Search code examples
cstandardswchar-twidecharc-standard-library

How to cast to `wint_t` and to `wchar_t`?


Are the standards saying that casting to wint_t and to wchar_t in the following two programs is guaranteed to be correct?

#include <locale.h>
#include <wchar.h>
int main(void)
{
  setlocale(LC_CTYPE, "");
  wint_t wc;
  wc = getwchar();
  putwchar((wchar_t) wc);
}

--

#include <locale.h>
#include <wchar.h>
#include <wctype.h>
int main(void)
{
  setlocale(LC_CTYPE, "");
  wchar_t wc;
  wc = L'ÿ';
  if (iswlower((wint_t) wc)) return 0;
  return 1;
}

Consider the case where wchar_t is signed short (this hypothetical implementation is limited to the BMP), wint_t is signed int, and WEOF == ((wint_t)-1). Then (wint_t)U+FFFF is indistinguishable from WEOF. Yes, U+FFFF is a reserved codepoint, but it's still wrong for it to collide.

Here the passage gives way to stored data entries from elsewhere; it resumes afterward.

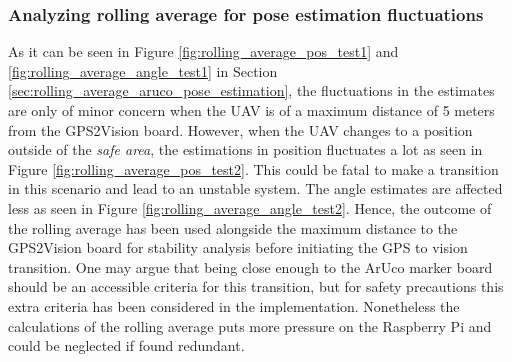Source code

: \documentclass[../Head/report.tex]{subfiles}
\begin{document}
\subsubsection*{Analyzing rolling average for pose estimation fluctuations}
As it can be seen in Figure \ref{fig:rolling_average_pos_test1} and \ref{fig:rolling_average_angle_test1} in Section \ref{sec:rolling_average_aruco_pose_estimation}, the fluctuations in the estimates are only of minor concern when the UAV is of a maximum distance of 5 meters from the GPS2Vision board. However, when the UAV changes to a position outside of the \textit{safe area}, the estimations in position fluctuates a lot as seen in Figure \ref{fig:rolling_average_pos_test2}. This could be fatal to make a transition in this scenario and lead to an unstable system. The angle estimates are affected less as seen in Figure \ref{fig:rolling_average_angle_test2}. Hence, the outcome of the rolling average has been used alongside the maximum distance to the GPS2Vision board for stability analysis before initiating the GPS to vision transition. One may argue that being close enough to the ArUco marker board should be an accessible criteria for this transition, but for safety precautions this extra criteria has been considered in the implementation. Nonetheless the calculations of the rolling average puts more pressure on the Raspberry Pi and could be neglected if found redundant.     
\end{document}
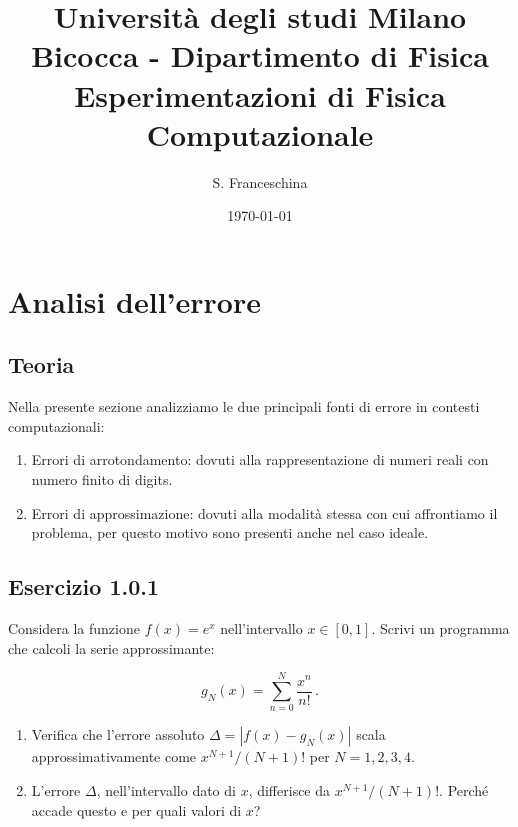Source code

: \documentclass[letterpaper, 12pt]{article}
\begin{document}
\title{{\small Università degli studi Milano Bicocca - Dipartimento di Fisica}\\
	Esperimentazioni di Fisica Computazionale}
\author{S. Franceschina}
\date{\today}
\maketitle
\thispagestyle{logoheader}

\begin{abstract} 
	\begin{adjustwidth}{-1cm}{-1cm}
	\end{adjustwidth}
\end{abstract}
\tableofcontents
\newpage

\section{Analisi dell'errore}
\subsection{Teoria}
Nella presente sezione analizziamo le due principali fonti di errore in contesti computazionali: 
\begin{enumerate}
    \item Errori di arrotondamento: dovuti alla rappresentazione di numeri reali con numero finito di digits.
    \item Errori di approssimazione: dovuti alla modalità stessa con cui affrontiamo il problema, 
          per questo motivo sono presenti anche nel caso ideale. 
\end{enumerate}

\subsection{Esercizio 1.0.1}
Considera la funzione $f(x)=e^x$ nell'intervallo $x\in [0,1]$. Scrivi un programma che calcoli la serie approssimante:

$$
    g_N(x)=\sum_{n=0}^N \frac{x^n}{n!}\,.
$$

\begin{enumerate}
    \item Verifica che l'errore assoluto $\Delta=|f(x)-g_N(x)|$ scala approssimativamente come $x^{N+1}/(N+1)!$ per $N=1,2,3,4$.
    \item L'errore $\Delta$, nell'intervallo dato di $x$, differisce da $x^{N+1}/(N+1)!$. Perché accade questo e per quali valori di $x$?
\end{enumerate}
\end{document}
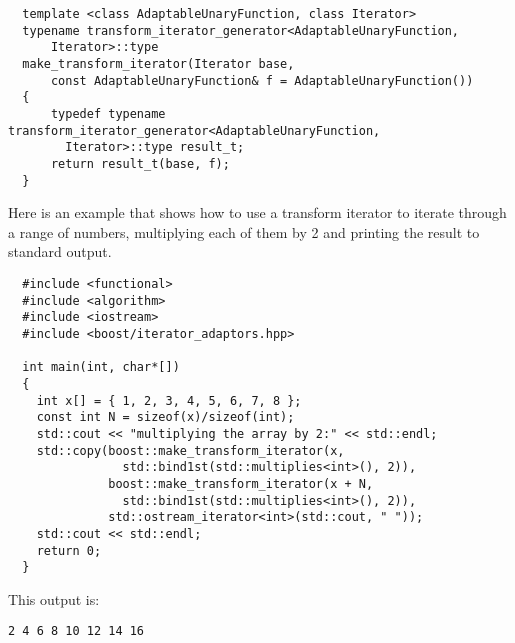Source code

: \documentclass{netobjectdays}
\begin{document}
{\footnotesize
\begin{verbatim}
  template <class AdaptableUnaryFunction, class Iterator>
  typename transform_iterator_generator<AdaptableUnaryFunction,
      Iterator>::type
  make_transform_iterator(Iterator base,
      const AdaptableUnaryFunction& f = AdaptableUnaryFunction())
  {
      typedef typename transform_iterator_generator<AdaptableUnaryFunction,
        Iterator>::type result_t;
      return result_t(base, f);
  }
\end{verbatim}
}

Here is an example that shows how to use a transform iterator to
iterate through a range of numbers, multiplying each of them by 2
and printing the result to standard output.

{\footnotesize
\begin{verbatim}
  #include <functional>
  #include <algorithm>
  #include <iostream>
  #include <boost/iterator_adaptors.hpp>

  int main(int, char*[])
  {
    int x[] = { 1, 2, 3, 4, 5, 6, 7, 8 };
    const int N = sizeof(x)/sizeof(int);
    std::cout << "multiplying the array by 2:" << std::endl;
    std::copy(boost::make_transform_iterator(x, 
                std::bind1st(std::multiplies<int>(), 2)),
              boost::make_transform_iterator(x + N, 
                std::bind1st(std::multiplies<int>(), 2)),
              std::ostream_iterator<int>(std::cout, " "));
    std::cout << std::endl;
    return 0;
  }
\end{verbatim}
}

\noindent This output is: 
{\footnotesize
\begin{verbatim}
2 4 6 8 10 12 14 16
\end{verbatim}
}



\end{document}
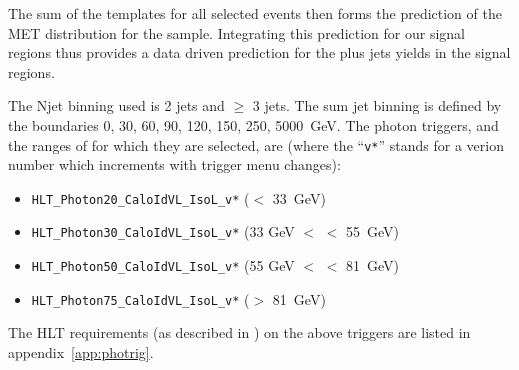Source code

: 

The sum of the templates for all selected \Z events then forms the 
prediction of the MET distribution for the \Z sample. Integrating this prediction for our 
signal regions  thus provides a data driven prediction for the \Z plus jets yields in the 
signal regions. 

The Njet binning used is 2 jets and $\ge$ 3 jets. 
The sum jet \pt binning is defined by the boundaries {0, 30, 60, 90, 120, 150, 250, 5000}~GeV.
The photon triggers, and the ranges of \Z \pt for which they are selected, are (where the ``\verb=v*='' stands for a verion number which increments with trigger menu changes):

\begin{itemize}
\item \verb=HLT_Photon20_CaloIdVL_IsoL_v*= (\Z \pt $<$ 33~GeV)
\item \verb=HLT_Photon30_CaloIdVL_IsoL_v*= (33 GeV $<$ \Z \pt $<$ 55~GeV)
\item \verb=HLT_Photon50_CaloIdVL_IsoL_v*= (55 GeV $<$ \Z \pt $<$ 81~GeV)
\item \verb=HLT_Photon75_CaloIdVL_IsoL_v*= (\Z \pt $>$ 81~GeV)
\end{itemize}

The HLT requirements (as described in \cite{ref:eghlt}) on the above triggers are listed in appendix~\ref{app:photrig}.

I would not want to swear that this never happens in real life without an exhaustive audit of existing implementations.

See also May wchar_t be promoted to wint_t?


Solution

  • On the environment you describe, wchar_t cannot accurately describe the BMP: L'\uFEFF' exceeds the range of wchar_t as its type is the unsigned equivalent to wchar_t. (C11 6.4.4.4 Character constants p9). Storing it to wchar_t defined as signed short, assuming 16-bit shorts, changes its value.

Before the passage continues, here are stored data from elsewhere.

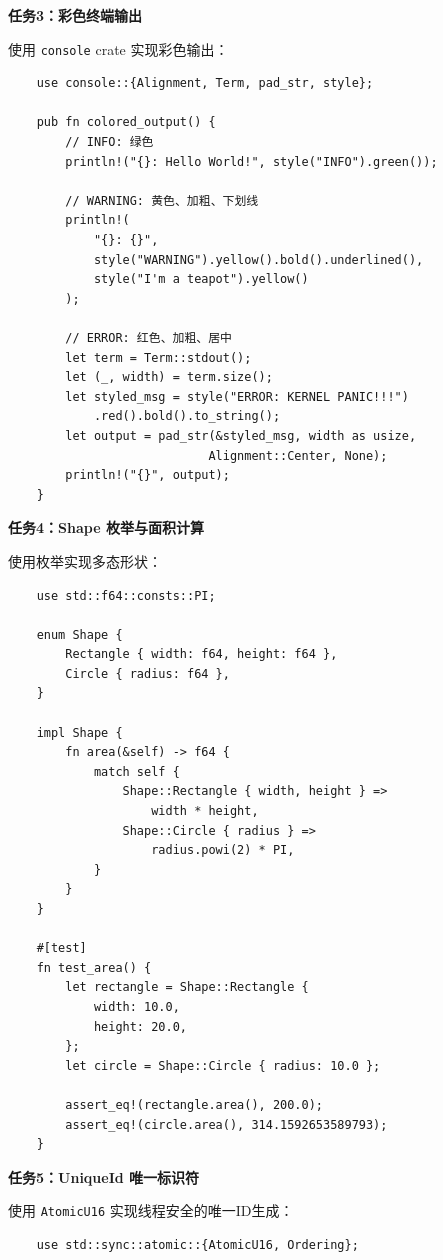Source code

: \documentclass{SYSUReport}
\begin{document}
\begin{enumerate}[label={\chinese*、},labelsep=0pt]
    \textbf{任务3：彩色终端输出}
    
    使用 \texttt{console} crate 实现彩色输出：
    \begin{verbatim}
    use console::{Alignment, Term, pad_str, style};

    pub fn colored_output() {
        // INFO: 绿色
        println!("{}: Hello World!", style("INFO").green());
        
        // WARNING: 黄色、加粗、下划线
        println!(
            "{}: {}",
            style("WARNING").yellow().bold().underlined(),
            style("I'm a teapot").yellow()
        );
        
        // ERROR: 红色、加粗、居中
        let term = Term::stdout();
        let (_, width) = term.size();
        let styled_msg = style("ERROR: KERNEL PANIC!!!")
            .red().bold().to_string();
        let output = pad_str(&styled_msg, width as usize, 
                            Alignment::Center, None);
        println!("{}", output);
    }
    \end{verbatim}
    
    \textbf{任务4：Shape 枚举与面积计算}
    
    使用枚举实现多态形状：
    \begin{verbatim}
    use std::f64::consts::PI;

    enum Shape {
        Rectangle { width: f64, height: f64 },
        Circle { radius: f64 },
    }

    impl Shape {
        fn area(&self) -> f64 {
            match self {
                Shape::Rectangle { width, height } => 
                    width * height,
                Shape::Circle { radius } => 
                    radius.powi(2) * PI,
            }
        }
    }

    #[test]
    fn test_area() {
        let rectangle = Shape::Rectangle {
            width: 10.0,
            height: 20.0,
        };
        let circle = Shape::Circle { radius: 10.0 };
        
        assert_eq!(rectangle.area(), 200.0);
        assert_eq!(circle.area(), 314.1592653589793);
    }
    \end{verbatim}
    
    \textbf{任务5：UniqueId 唯一标识符}
    
    使用 \texttt{AtomicU16} 实现线程安全的唯一ID生成：
    \begin{verbatim}
    use std::sync::atomic::{AtomicU16, Ordering};


\end{verbatim}
\end{enumerate}
\end{document}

    On the other hand, if the charset used for the source code is Unicode and the compiler is properly configured to parse its encoding correctly, L'ÿ' has the value 255 with an unsigned type, so the code in the second example is perfectly defined and unambiguous.

    If int is 32-bit wide and short 16-bit wide, it seems much more consistent to define wchar_t as either int or unsigned short. WEOF can then be defined as (-1), a value different from all values of wchar_t or at least all values representing Unicode code-points.